Synthesis, characterization, antioxidant, in silico-based virtual screening and anti-cancer potential of substituted 2-(4-acetyl-5-methyl-1h-1,2,3-triazol-1-yl)-n-phenylacetamide derivatives

Cancer has been a widespread disease for decades in various of types for decades, and the search for effective treatments continues. Researchers are exploring various new drugs, including natural compounds and small organic molecules, for their potential to combat cancer. One promising approach involves hybrid structures that combine different pharmacophore units with known biological activities. These structures have gained popularity due to their encouraging results. In this study, we synthesized several new hybrid compounds containing 1,2,3-triazole units. We confirmed the structures of these compounds using methods like ¹H NMR, ¹³C NMR, and LC-MS. We then evaluated their antioxidant properties and in vitro anticancer activities. The results showed that these new compounds demonstrated having good radical scavenging activity and potential agents for anticancer activity. Notably, compounds 3b, 3d, 3a, 3m, and 3i exhibited low concentrations of IC50 values (14.08±0.6, 14.3±0.8, 15.82±0.4, 18.12±0.86 and 19.7±0.88 μg/mL, respectively) when compared to the standard drug Cisplatin (IC50: 21.13±1.6 µg/mL).
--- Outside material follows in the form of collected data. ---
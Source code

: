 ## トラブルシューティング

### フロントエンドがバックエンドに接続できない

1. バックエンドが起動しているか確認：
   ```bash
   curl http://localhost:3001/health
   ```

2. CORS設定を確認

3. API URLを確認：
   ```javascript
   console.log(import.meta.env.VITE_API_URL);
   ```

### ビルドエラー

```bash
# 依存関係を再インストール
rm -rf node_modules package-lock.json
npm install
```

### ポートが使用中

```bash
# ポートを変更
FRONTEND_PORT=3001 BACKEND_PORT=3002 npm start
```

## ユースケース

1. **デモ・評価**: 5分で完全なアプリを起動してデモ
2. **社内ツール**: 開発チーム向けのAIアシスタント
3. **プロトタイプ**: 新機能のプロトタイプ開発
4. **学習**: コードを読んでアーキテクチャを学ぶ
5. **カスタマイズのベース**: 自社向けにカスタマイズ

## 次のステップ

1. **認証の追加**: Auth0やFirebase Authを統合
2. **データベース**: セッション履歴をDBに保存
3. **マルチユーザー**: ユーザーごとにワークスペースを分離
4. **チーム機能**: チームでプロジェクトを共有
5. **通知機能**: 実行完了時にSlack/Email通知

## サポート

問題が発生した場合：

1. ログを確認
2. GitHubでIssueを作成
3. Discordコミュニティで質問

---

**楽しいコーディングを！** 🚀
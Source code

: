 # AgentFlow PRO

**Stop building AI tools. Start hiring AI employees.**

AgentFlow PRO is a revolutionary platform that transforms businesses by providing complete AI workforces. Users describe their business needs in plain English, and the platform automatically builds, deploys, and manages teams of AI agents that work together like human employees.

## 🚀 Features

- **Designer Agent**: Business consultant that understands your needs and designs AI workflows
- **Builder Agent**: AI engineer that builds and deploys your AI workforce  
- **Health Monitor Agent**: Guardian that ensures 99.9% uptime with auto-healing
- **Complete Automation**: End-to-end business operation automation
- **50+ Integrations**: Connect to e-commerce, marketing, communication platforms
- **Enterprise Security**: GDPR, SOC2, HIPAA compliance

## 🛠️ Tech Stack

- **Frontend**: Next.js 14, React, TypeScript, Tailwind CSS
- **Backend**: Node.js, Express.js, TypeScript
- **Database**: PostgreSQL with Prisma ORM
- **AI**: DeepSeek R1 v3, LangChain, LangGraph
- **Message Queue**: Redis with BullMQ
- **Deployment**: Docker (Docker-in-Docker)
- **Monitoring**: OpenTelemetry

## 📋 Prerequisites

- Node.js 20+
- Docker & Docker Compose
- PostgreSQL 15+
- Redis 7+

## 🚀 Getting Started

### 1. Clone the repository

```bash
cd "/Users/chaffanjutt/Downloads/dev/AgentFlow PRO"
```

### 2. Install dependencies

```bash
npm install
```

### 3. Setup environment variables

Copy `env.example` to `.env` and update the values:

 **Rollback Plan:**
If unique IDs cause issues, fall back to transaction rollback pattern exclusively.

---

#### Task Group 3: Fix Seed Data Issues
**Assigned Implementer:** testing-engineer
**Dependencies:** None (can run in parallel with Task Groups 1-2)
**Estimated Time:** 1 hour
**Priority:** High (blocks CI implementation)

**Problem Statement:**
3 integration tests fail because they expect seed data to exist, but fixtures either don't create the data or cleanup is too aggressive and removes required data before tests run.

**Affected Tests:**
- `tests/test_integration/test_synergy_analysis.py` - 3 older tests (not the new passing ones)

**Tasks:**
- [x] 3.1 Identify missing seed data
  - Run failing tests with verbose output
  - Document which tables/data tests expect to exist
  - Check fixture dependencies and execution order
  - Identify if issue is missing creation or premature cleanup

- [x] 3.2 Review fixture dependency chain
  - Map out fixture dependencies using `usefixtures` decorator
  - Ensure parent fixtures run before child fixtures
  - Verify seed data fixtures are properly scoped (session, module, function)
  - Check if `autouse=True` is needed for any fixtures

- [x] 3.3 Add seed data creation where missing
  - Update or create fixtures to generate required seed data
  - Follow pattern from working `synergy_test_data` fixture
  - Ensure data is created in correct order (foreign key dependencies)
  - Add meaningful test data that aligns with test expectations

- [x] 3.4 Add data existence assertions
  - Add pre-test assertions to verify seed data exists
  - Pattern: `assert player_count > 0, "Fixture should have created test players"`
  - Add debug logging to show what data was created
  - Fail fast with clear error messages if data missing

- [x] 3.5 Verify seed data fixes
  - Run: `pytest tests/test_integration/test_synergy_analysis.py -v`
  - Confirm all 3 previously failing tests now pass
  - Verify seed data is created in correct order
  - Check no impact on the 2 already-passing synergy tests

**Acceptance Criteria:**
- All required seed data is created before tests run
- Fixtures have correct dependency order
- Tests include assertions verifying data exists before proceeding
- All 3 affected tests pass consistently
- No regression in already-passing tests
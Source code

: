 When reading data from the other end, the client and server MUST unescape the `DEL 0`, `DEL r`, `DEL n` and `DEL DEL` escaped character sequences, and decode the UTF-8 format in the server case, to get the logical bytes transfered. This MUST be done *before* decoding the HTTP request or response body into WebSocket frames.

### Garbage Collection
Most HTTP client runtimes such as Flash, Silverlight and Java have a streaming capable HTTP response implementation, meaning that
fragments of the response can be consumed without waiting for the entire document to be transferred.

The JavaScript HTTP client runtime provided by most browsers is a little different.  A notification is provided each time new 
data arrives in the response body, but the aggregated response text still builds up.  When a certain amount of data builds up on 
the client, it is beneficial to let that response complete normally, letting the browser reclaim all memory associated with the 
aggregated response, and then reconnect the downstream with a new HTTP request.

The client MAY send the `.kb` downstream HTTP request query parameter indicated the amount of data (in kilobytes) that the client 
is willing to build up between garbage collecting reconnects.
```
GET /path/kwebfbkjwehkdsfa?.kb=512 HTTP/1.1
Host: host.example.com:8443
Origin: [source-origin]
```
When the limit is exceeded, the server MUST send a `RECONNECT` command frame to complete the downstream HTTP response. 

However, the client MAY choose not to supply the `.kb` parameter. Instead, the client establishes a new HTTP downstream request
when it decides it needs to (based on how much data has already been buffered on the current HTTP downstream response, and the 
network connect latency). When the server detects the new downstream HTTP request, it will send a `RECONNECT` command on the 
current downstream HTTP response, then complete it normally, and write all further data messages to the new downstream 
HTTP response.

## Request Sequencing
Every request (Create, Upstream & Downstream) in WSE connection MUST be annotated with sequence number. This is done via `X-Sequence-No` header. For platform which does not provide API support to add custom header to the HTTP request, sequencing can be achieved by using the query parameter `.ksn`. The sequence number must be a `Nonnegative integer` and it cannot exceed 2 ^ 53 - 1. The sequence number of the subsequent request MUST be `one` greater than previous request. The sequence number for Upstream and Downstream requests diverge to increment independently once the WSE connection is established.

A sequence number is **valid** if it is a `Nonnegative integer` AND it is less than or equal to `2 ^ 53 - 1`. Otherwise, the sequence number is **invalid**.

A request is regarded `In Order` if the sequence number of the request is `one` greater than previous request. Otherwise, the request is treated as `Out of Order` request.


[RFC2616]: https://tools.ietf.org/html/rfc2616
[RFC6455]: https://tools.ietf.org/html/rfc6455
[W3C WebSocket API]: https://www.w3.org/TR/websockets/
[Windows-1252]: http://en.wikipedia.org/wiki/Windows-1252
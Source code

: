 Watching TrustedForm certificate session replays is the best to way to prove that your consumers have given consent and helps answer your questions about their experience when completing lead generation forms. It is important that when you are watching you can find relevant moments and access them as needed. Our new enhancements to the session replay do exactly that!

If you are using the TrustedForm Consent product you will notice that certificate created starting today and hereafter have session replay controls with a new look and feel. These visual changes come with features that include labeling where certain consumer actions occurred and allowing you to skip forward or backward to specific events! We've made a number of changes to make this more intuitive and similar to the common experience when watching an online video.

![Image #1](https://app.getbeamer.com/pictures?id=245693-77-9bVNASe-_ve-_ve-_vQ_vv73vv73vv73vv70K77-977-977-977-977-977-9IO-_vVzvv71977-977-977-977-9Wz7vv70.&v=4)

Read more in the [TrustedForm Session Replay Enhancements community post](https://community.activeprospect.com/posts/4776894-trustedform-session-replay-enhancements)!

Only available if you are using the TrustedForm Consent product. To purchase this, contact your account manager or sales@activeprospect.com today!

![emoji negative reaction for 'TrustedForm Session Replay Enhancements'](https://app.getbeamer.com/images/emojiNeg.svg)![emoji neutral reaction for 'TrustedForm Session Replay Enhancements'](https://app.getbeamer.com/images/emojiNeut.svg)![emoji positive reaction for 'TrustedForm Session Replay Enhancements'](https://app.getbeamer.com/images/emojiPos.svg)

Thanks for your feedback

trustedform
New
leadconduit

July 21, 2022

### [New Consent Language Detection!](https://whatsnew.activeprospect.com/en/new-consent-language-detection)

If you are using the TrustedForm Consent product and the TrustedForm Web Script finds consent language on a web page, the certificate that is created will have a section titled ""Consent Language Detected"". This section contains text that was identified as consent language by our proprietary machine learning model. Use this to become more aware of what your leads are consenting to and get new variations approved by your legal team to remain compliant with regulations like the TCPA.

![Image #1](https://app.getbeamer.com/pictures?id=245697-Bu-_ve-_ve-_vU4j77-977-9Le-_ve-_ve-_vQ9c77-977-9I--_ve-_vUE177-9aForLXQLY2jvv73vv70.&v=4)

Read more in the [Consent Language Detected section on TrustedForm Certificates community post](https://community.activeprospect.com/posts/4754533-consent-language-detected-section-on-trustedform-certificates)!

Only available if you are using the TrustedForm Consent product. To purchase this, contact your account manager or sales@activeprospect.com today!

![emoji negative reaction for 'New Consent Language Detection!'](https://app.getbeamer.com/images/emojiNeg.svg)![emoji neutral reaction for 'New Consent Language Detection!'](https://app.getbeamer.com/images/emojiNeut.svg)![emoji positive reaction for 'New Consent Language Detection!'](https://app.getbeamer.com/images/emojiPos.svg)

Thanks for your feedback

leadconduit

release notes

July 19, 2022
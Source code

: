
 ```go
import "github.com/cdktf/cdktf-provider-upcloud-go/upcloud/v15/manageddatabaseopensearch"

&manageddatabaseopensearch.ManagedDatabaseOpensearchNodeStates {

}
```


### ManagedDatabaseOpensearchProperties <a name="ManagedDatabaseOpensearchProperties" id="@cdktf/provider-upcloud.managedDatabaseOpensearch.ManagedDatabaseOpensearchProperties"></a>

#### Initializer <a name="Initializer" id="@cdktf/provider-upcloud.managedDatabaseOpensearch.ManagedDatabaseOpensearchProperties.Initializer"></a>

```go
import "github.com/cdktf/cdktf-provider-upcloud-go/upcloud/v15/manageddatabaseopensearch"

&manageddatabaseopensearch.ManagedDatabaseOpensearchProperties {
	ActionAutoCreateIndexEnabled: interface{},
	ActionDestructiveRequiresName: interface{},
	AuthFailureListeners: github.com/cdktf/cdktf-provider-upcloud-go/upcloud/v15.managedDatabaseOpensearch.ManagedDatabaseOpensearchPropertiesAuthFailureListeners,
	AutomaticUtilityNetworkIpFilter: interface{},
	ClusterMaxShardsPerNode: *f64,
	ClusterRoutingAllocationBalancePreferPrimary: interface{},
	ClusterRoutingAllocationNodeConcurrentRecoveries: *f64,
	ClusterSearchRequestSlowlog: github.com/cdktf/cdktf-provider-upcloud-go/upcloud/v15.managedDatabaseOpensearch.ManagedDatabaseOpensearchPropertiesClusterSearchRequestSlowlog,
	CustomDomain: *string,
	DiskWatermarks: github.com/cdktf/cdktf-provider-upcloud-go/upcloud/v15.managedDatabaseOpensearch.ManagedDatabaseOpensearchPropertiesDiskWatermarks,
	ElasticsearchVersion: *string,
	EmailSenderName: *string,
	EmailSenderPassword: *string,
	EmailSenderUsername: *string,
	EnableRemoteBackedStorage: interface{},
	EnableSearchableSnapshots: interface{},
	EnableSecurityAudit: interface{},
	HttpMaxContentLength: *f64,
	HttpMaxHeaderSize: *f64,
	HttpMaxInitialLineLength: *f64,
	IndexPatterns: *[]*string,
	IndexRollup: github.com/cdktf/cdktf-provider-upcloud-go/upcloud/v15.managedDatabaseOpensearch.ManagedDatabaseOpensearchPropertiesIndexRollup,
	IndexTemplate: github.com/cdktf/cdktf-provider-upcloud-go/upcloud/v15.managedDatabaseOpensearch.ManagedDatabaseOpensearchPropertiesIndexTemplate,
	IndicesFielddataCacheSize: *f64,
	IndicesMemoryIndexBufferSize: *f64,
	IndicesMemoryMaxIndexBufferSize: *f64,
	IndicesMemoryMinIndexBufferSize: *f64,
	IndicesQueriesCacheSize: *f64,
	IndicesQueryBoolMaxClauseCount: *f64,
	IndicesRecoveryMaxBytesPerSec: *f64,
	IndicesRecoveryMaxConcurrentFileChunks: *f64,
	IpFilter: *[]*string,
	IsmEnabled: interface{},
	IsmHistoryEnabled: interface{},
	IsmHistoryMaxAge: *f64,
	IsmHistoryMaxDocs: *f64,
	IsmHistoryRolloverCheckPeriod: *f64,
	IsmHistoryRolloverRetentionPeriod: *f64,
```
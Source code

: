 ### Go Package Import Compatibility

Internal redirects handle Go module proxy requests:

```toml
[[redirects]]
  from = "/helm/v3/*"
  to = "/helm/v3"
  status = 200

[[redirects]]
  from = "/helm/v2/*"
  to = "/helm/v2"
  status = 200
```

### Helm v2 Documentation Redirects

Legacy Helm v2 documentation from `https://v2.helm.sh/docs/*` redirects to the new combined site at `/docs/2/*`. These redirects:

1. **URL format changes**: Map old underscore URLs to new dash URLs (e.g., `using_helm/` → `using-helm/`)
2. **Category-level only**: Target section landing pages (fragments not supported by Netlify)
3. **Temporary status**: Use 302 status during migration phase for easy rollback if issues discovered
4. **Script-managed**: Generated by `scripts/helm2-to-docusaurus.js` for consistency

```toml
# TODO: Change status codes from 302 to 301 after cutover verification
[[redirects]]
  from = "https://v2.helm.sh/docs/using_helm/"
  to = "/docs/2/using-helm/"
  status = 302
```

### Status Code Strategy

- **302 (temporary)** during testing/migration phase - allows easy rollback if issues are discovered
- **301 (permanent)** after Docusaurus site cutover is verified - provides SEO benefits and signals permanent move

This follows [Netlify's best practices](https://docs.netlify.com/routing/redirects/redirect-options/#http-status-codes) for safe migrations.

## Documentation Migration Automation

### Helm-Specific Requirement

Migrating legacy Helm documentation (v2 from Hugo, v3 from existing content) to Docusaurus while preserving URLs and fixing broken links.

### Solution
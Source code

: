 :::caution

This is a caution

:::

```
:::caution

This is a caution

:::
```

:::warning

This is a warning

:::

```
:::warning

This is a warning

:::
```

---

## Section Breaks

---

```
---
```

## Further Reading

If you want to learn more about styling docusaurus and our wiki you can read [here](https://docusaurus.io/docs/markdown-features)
Computational analysis has been performed like ADMET evaluation and Molecular docking studies revealed the compounds having good binding affinity with cancer target proteins like HIF-1α ranging from -8.1 kcal/mol to -7.0 kcal/mol and HER2 ranging from -10.0 kcal/mol to -8.8 kcal/mol respectively when compared with standard drug Cisplatin showed binding affinity ranging from -4.2 kcal/mol to -3.9 kcal/mol.